### Pictures paired with source code

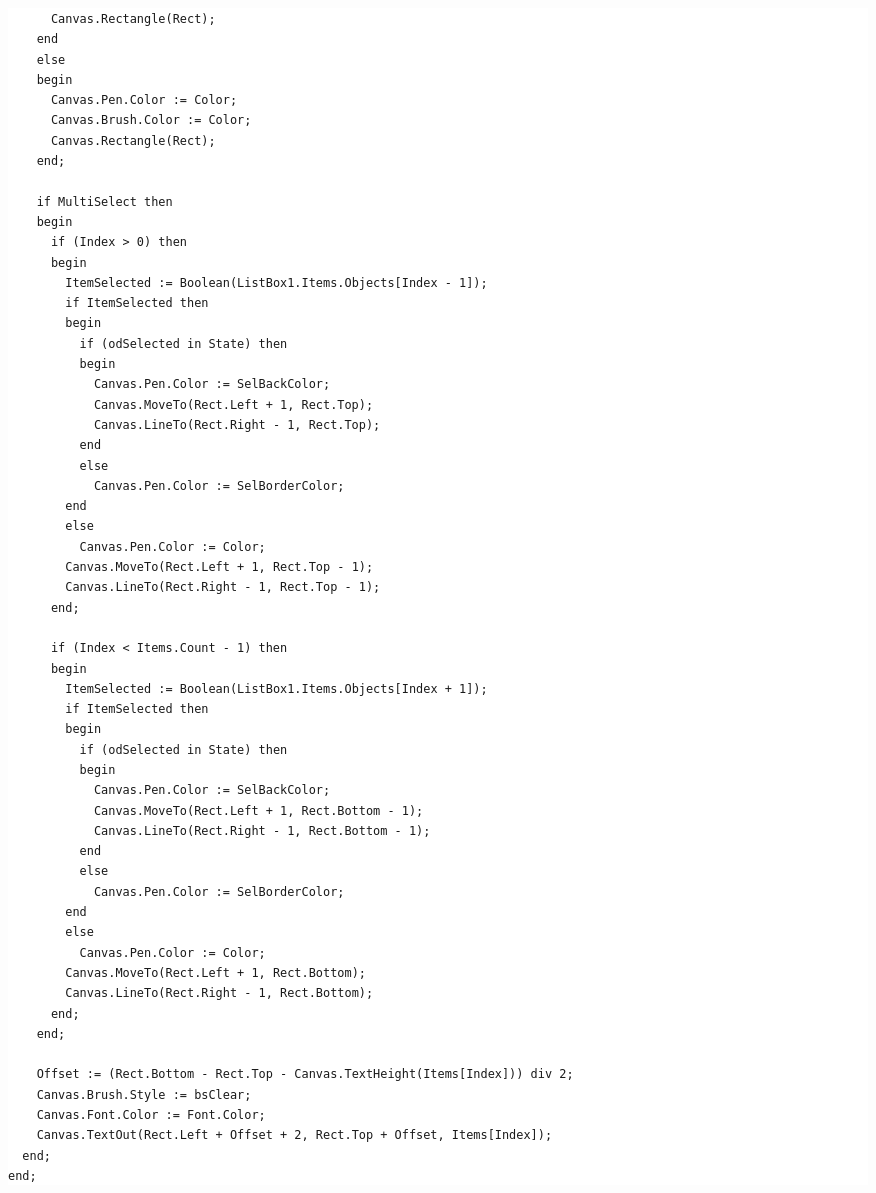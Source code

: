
 ```
      Canvas.Rectangle(Rect);
    end
    else
    begin
      Canvas.Pen.Color := Color;
      Canvas.Brush.Color := Color;
      Canvas.Rectangle(Rect);   
    end;

    if MultiSelect then
    begin
      if (Index > 0) then
      begin
        ItemSelected := Boolean(ListBox1.Items.Objects[Index - 1]);
        if ItemSelected then
        begin
          if (odSelected in State) then
          begin
            Canvas.Pen.Color := SelBackColor;
            Canvas.MoveTo(Rect.Left + 1, Rect.Top);
            Canvas.LineTo(Rect.Right - 1, Rect.Top);
          end
          else
            Canvas.Pen.Color := SelBorderColor;
        end
        else
          Canvas.Pen.Color := Color;
        Canvas.MoveTo(Rect.Left + 1, Rect.Top - 1);
        Canvas.LineTo(Rect.Right - 1, Rect.Top - 1);
      end;

      if (Index < Items.Count - 1) then
      begin
        ItemSelected := Boolean(ListBox1.Items.Objects[Index + 1]);
        if ItemSelected then
        begin
          if (odSelected in State) then
          begin
            Canvas.Pen.Color := SelBackColor;
            Canvas.MoveTo(Rect.Left + 1, Rect.Bottom - 1);
            Canvas.LineTo(Rect.Right - 1, Rect.Bottom - 1);
          end
          else
            Canvas.Pen.Color := SelBorderColor;
        end
        else
          Canvas.Pen.Color := Color;
        Canvas.MoveTo(Rect.Left + 1, Rect.Bottom);
        Canvas.LineTo(Rect.Right - 1, Rect.Bottom);
      end;
    end;

    Offset := (Rect.Bottom - Rect.Top - Canvas.TextHeight(Items[Index])) div 2;
    Canvas.Brush.Style := bsClear;
    Canvas.Font.Color := Font.Color;
    Canvas.TextOut(Rect.Left + Offset + 2, Rect.Top + Offset, Items[Index]);
  end;
end; 
```
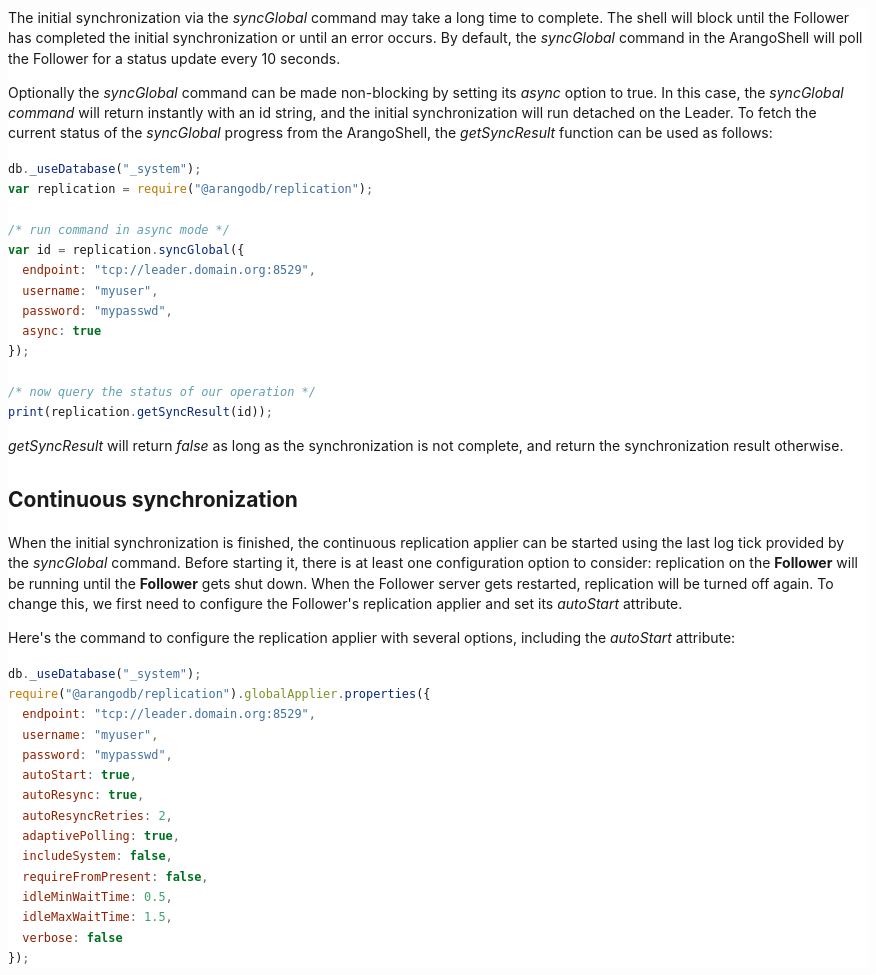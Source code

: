The initial synchronization via the *syncGlobal* command may take a long time to complete. The shell
will block until the Follower has completed the initial synchronization or until an error occurs.
By default, the *syncGlobal* command in the ArangoShell will poll the Follower for a status update every
10 seconds.

Optionally the *syncGlobal* command can be made non-blocking by setting its *async* option to true.
In this case, the *syncGlobal command* will return instantly with an id string, and the initial 
synchronization will run detached on the Leader. To fetch the current status of the *syncGlobal*
progress from the ArangoShell, the *getSyncResult* function can be used as follows:

```js
db._useDatabase("_system");
var replication = require("@arangodb/replication");

/* run command in async mode */
var id = replication.syncGlobal({
  endpoint: "tcp://leader.domain.org:8529",
  username: "myuser",
  password: "mypasswd",
  async: true
});

/* now query the status of our operation */
print(replication.getSyncResult(id));
```

*getSyncResult* will return *false* as long as the synchronization is not complete, and return the
synchronization result otherwise.


Continuous synchronization
--------------------------

When the initial synchronization is finished, the continuous replication applier can be started using
the last log tick provided by the *syncGlobal* command. Before starting it, there is at least one 
configuration option to consider: replication on the **Follower** will be running until the
**Follower** gets shut down. When the Follower server gets restarted, replication will be turned off again.
To change this, we first need to configure the Follower's replication applier and set its
*autoStart* attribute.

Here's the command to configure the replication applier with several options, including the
*autoStart* attribute:

```js
db._useDatabase("_system");
require("@arangodb/replication").globalApplier.properties({
  endpoint: "tcp://leader.domain.org:8529",
  username: "myuser",
  password: "mypasswd",
  autoStart: true,
  autoResync: true,
  autoResyncRetries: 2,
  adaptivePolling: true,
  includeSystem: false,
  requireFromPresent: false,
  idleMinWaitTime: 0.5,
  idleMaxWaitTime: 1.5,
  verbose: false
});
```
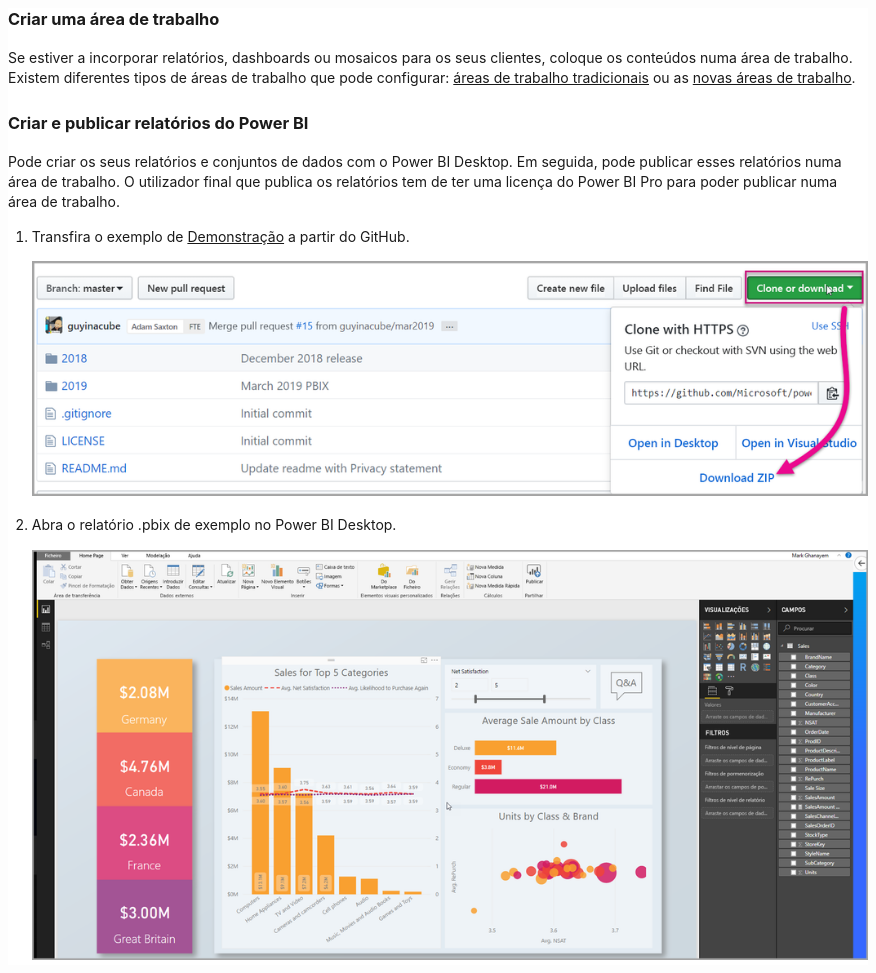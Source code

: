 ### <a name="create-a-workspace"></a>Criar uma área de trabalho

Se estiver a incorporar relatórios, dashboards ou mosaicos para os seus clientes, coloque os conteúdos numa área de trabalho. Existem diferentes tipos de áreas de trabalho que pode configurar: [áreas de trabalho tradicionais](../../service-create-workspaces.md) ou as [novas áreas de trabalho](../../service-create-the-new-workspaces.md).

### <a name="create-and-publish-your-power-bi-reports"></a>Criar e publicar relatórios do Power BI

Pode criar os seus relatórios e conjuntos de dados com o Power BI Desktop. Em seguida, pode publicar esses relatórios numa área de trabalho. O utilizador final que publica os relatórios tem de ter uma licença do Power BI Pro para poder publicar numa área de trabalho.

1. Transfira o exemplo de [Demonstração](https://github.com/Microsoft/powerbi-desktop-samples) a partir do GitHub.

    ![Transferir a demonstração](media/embed-sample-for-your-organization/embed-sample-for-your-organization-026-1.png)

2. Abra o relatório .pbix de exemplo no Power BI Desktop.

   ![Exemplo de relatório do Power BI Desktop](media/embed-sample-for-your-organization/embed-sample-for-your-organization-027.png)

### What you have to do
Without the pictures, return the records above exactly as given.

### Solution
Source code

:
 ```
      Canvas.Rectangle(Rect);
    end
    else
    begin
      Canvas.Pen.Color := Color;
      Canvas.Brush.Color := Color;
      Canvas.Rectangle(Rect);   
    end;

    if MultiSelect then
    begin
      if (Index > 0) then
      begin
        ItemSelected := Boolean(ListBox1.Items.Objects[Index - 1]);
        if ItemSelected then
        begin
          if (odSelected in State) then
          begin
            Canvas.Pen.Color := SelBackColor;
            Canvas.MoveTo(Rect.Left + 1, Rect.Top);
            Canvas.LineTo(Rect.Right - 1, Rect.Top);
          end
          else
            Canvas.Pen.Color := SelBorderColor;
        end
        else
          Canvas.Pen.Color := Color;
        Canvas.MoveTo(Rect.Left + 1, Rect.Top - 1);
        Canvas.LineTo(Rect.Right - 1, Rect.Top - 1);
      end;

      if (Index < Items.Count - 1) then
      begin
        ItemSelected := Boolean(ListBox1.Items.Objects[Index + 1]);
        if ItemSelected then
        begin
          if (odSelected in State) then
          begin
            Canvas.Pen.Color := SelBackColor;
            Canvas.MoveTo(Rect.Left + 1, Rect.Bottom - 1);
            Canvas.LineTo(Rect.Right - 1, Rect.Bottom - 1);
          end
          else
            Canvas.Pen.Color := SelBorderColor;
        end
        else
          Canvas.Pen.Color := Color;
        Canvas.MoveTo(Rect.Left + 1, Rect.Bottom);
        Canvas.LineTo(Rect.Right - 1, Rect.Bottom);
      end;
    end;

    Offset := (Rect.Bottom - Rect.Top - Canvas.TextHeight(Items[Index])) div 2;
    Canvas.Brush.Style := bsClear;
    Canvas.Font.Color := Font.Color;
    Canvas.TextOut(Rect.Left + Offset + 2, Rect.Top + Offset, Items[Index]);
  end;
end; 
```
Source code

:The initial synchronization via the *syncGlobal* command may take a long time to complete. The shell
will block until the Follower has completed the initial synchronization or until an error occurs.
By default, the *syncGlobal* command in the ArangoShell will poll the Follower for a status update every
10 seconds.

Optionally the *syncGlobal* command can be made non-blocking by setting its *async* option to true.
In this case, the *syncGlobal command* will return instantly with an id string, and the initial 
synchronization will run detached on the Leader. To fetch the current status of the *syncGlobal*
progress from the ArangoShell, the *getSyncResult* function can be used as follows:

```js
db._useDatabase("_system");
var replication = require("@arangodb/replication");

/* run command in async mode */
var id = replication.syncGlobal({
  endpoint: "tcp://leader.domain.org:8529",
  username: "myuser",
  password: "mypasswd",
  async: true
});

/* now query the status of our operation */
print(replication.getSyncResult(id));
```

*getSyncResult* will return *false* as long as the synchronization is not complete, and return the
synchronization result otherwise.


Continuous synchronization
--------------------------

When the initial synchronization is finished, the continuous replication applier can be started using
the last log tick provided by the *syncGlobal* command. Before starting it, there is at least one 
configuration option to consider: replication on the **Follower** will be running until the
**Follower** gets shut down. When the Follower server gets restarted, replication will be turned off again.
To change this, we first need to configure the Follower's replication applier and set its
*autoStart* attribute.

Here's the command to configure the replication applier with several options, including the
*autoStart* attribute:

```js
db._useDatabase("_system");
require("@arangodb/replication").globalApplier.properties({
  endpoint: "tcp://leader.domain.org:8529",
  username: "myuser",
  password: "mypasswd",
  autoStart: true,
  autoResync: true,
  autoResyncRetries: 2,
  adaptivePolling: true,
  includeSystem: false,
  requireFromPresent: false,
  idleMinWaitTime: 0.5,
  idleMaxWaitTime: 1.5,
  verbose: false
});
```
Source code

: ### <a name="create-a-workspace"></a>Criar uma área de trabalho

Se estiver a incorporar relatórios, dashboards ou mosaicos para os seus clientes, coloque os conteúdos numa área de trabalho. Existem diferentes tipos de áreas de trabalho que pode configurar: [áreas de trabalho tradicionais](../../service-create-workspaces.md) ou as [novas áreas de trabalho](../../service-create-the-new-workspaces.md).

### <a name="create-and-publish-your-power-bi-reports"></a>Criar e publicar relatórios do Power BI

Pode criar os seus relatórios e conjuntos de dados com o Power BI Desktop. Em seguida, pode publicar esses relatórios numa área de trabalho. O utilizador final que publica os relatórios tem de ter uma licença do Power BI Pro para poder publicar numa área de trabalho.

1. Transfira o exemplo de [Demonstração](https://github.com/Microsoft/powerbi-desktop-samples) a partir do GitHub.

    ![Transferir a demonstração](media/embed-sample-for-your-organization/embed-sample-for-your-organization-026-1.png)

2. Abra o relatório .pbix de exemplo no Power BI Desktop.

   ![Exemplo de relatório do Power BI Desktop](media/embed-sample-for-your-organization/embed-sample-for-your-organization-027.png)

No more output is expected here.